The Canal de Garonne

The Canal de Garonne

The Canal de Garonne crosses Moissac and serves a marina at the heart of the city.

Today dedicated to pleasure boating, the Canal de Garonne links Toulouse and Bordeaux. A great 19th century achievement, it serves as an extension the Canal du Midi which runs between the Mediterranean Sea and the Atlantic Ocean. It was first destined to be used for commercial navigation and the transport of merchandise.

Four locks punctuate the canal as it crosses Moissac. One of these allows boaters to go downriver in order to rejoin the Tarn.

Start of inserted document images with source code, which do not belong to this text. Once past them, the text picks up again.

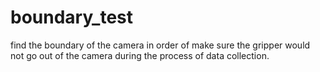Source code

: # boundary_test


find the boundary of the camera in order of make sure the gripper would not go out of the camera during the process of data collection.
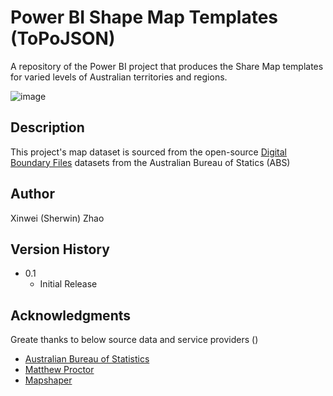 # Power BI Shape Map Templates (ToPoJSON)
A repository of the Power BI project that produces the Share Map templates for varied levels of Australian territories and regions.

![image](https://github.com/sherwinzxw/power-bi-shape-maps/assets/12377619/636c335f-27bb-4409-a278-2d930e8a00e5)

## Description
This project's map dataset is sourced from the open-source [Digital Boundary Files](https://www.abs.gov.au/statistics/standards/australian-statistical-geography-standard-asgs-edition-3/jul2021-jun2026/access-and-downloads/digital-boundary-files) datasets from the Australian Bureau of Statics (ABS) 


## Author
Xinwei (Sherwin) Zhao

## Version History
* 0.1
    * Initial Release

## Acknowledgments

Greate thanks to below source data and service providers ()
* [Australian Bureau of Statistics](https://www.abs.gov.au/)
* [Matthew Proctor](https://www.matthewproctor.com)
* [Mapshaper](https://github.com/mbloch/mapshaper)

The Canal de Garonne does not feed into the Tarn, as the Cacor canal-bridge allows one to cross the river.

The Cacor canal-bridge

The Cacor canal bridge is an architectural marvel that allows the canal to span the Tarn.

At 356 meters long, carried by 15 arches, the canal bridge is one of the longest canal bridges in France. It was built in 1867 out of Toulouse brick and white stones from Quercy. Located in the south-west of Moissac, it has taken the name of the neighbouring quarter: Cacor.

Due to the technical prowess of its time, the bridge canal resisted the violent flooding of the Tarn in 1930. At the same time the railway bridge succumbed to the raging current. The railway was thus redirected over the canal bridge for two years.

At the marina and along the canal

At the heart of the town and on the canal, the marina of Moissac is one of the most welcoming in the region. It offers docking for the night with water and electricity, within a natural setting and close to the abbey.

Today the banks of the canal are designed for promenades on foot, bicycle or horse with hiking trails and bicycle paths.